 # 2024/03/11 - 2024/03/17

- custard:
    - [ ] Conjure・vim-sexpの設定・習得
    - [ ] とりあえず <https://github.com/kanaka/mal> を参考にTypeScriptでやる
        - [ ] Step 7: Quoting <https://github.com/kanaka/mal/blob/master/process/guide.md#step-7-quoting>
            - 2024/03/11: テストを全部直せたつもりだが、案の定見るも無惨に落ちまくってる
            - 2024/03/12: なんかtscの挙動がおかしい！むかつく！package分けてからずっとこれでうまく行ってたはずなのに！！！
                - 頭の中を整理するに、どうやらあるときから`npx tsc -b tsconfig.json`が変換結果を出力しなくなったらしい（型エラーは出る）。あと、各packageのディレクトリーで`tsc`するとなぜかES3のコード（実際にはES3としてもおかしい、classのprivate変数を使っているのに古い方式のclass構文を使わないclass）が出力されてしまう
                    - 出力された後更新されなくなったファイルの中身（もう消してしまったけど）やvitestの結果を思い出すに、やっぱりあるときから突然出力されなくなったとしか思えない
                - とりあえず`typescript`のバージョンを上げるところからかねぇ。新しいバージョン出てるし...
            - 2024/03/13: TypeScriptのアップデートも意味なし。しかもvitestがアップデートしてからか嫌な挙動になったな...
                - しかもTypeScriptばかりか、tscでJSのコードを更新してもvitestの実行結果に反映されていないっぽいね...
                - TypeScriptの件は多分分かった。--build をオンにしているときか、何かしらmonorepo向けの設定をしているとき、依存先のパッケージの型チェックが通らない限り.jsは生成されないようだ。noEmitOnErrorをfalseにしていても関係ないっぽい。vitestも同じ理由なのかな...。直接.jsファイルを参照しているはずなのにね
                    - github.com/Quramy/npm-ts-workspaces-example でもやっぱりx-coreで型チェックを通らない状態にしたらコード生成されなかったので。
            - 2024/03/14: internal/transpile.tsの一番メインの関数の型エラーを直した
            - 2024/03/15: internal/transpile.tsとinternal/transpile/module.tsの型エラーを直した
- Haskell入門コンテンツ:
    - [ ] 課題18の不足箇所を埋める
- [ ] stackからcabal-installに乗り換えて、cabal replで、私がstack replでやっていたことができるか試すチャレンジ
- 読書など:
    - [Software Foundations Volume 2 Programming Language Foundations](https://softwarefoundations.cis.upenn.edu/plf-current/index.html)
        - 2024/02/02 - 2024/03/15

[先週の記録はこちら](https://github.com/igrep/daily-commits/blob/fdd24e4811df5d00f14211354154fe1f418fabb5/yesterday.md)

> [Goal of the exercise]:
Give back the material above exactly as it was given.

> [Answer space]:
 # 2024/03/11 - 2024/03/17

- custard:
    - [ ] Conjure・vim-sexpの設定・習得
    - [ ] とりあえず <https://github.com/kanaka/mal> を参考にTypeScriptでやる
        - [ ] Step 7: Quoting <https://github.com/kanaka/mal/blob/master/process/guide.md#step-7-quoting>
            - 2024/03/11: テストを全部直せたつもりだが、案の定見るも無惨に落ちまくってる
            - 2024/03/12: なんかtscの挙動がおかしい！むかつく！package分けてからずっとこれでうまく行ってたはずなのに！！！
                - 頭の中を整理するに、どうやらあるときから`npx tsc -b tsconfig.json`が変換結果を出力しなくなったらしい（型エラーは出る）。あと、各packageのディレクトリーで`tsc`するとなぜかES3のコード（実際にはES3としてもおかしい、classのprivate変数を使っているのに古い方式のclass構文を使わないclass）が出力されてしまう
                    - 出力された後更新されなくなったファイルの中身（もう消してしまったけど）やvitestの結果を思い出すに、やっぱりあるときから突然出力されなくなったとしか思えない
                - とりあえず`typescript`のバージョンを上げるところからかねぇ。新しいバージョン出てるし...
            - 2024/03/13: TypeScriptのアップデートも意味なし。しかもvitestがアップデートしてからか嫌な挙動になったな...
                - しかもTypeScriptばかりか、tscでJSのコードを更新してもvitestの実行結果に反映されていないっぽいね...
                - TypeScriptの件は多分分かった。--build をオンにしているときか、何かしらmonorepo向けの設定をしているとき、依存先のパッケージの型チェックが通らない限り.jsは生成されないようだ。noEmitOnErrorをfalseにしていても関係ないっぽい。vitestも同じ理由なのかな...。直接.jsファイルを参照しているはずなのにね
                    - github.com/Quramy/npm-ts-workspaces-example でもやっぱりx-coreで型チェックを通らない状態にしたらコード生成されなかったので。
            - 2024/03/14: internal/transpile.tsの一番メインの関数の型エラーを直した
            - 2024/03/15: internal/transpile.tsとinternal/transpile/module.tsの型エラーを直した
- Haskell入門コンテンツ:
    - [ ] 課題18の不足箇所を埋める
- [ ] stackからcabal-installに乗り換えて、cabal replで、私がstack replでやっていたことができるか試すチャレンジ
- 読書など:
    - [Software Foundations Volume 2 Programming Language Foundations](https://softwarefoundations.cis.upenn.edu/plf-current/index.html)
        - 2024/02/02 - 2024/03/15

[先週の記録はこちら](https://github.com/igrep/daily-commits/blob/fdd24e4811df5d00f14211354154fe1f418fabb5/yesterday.md)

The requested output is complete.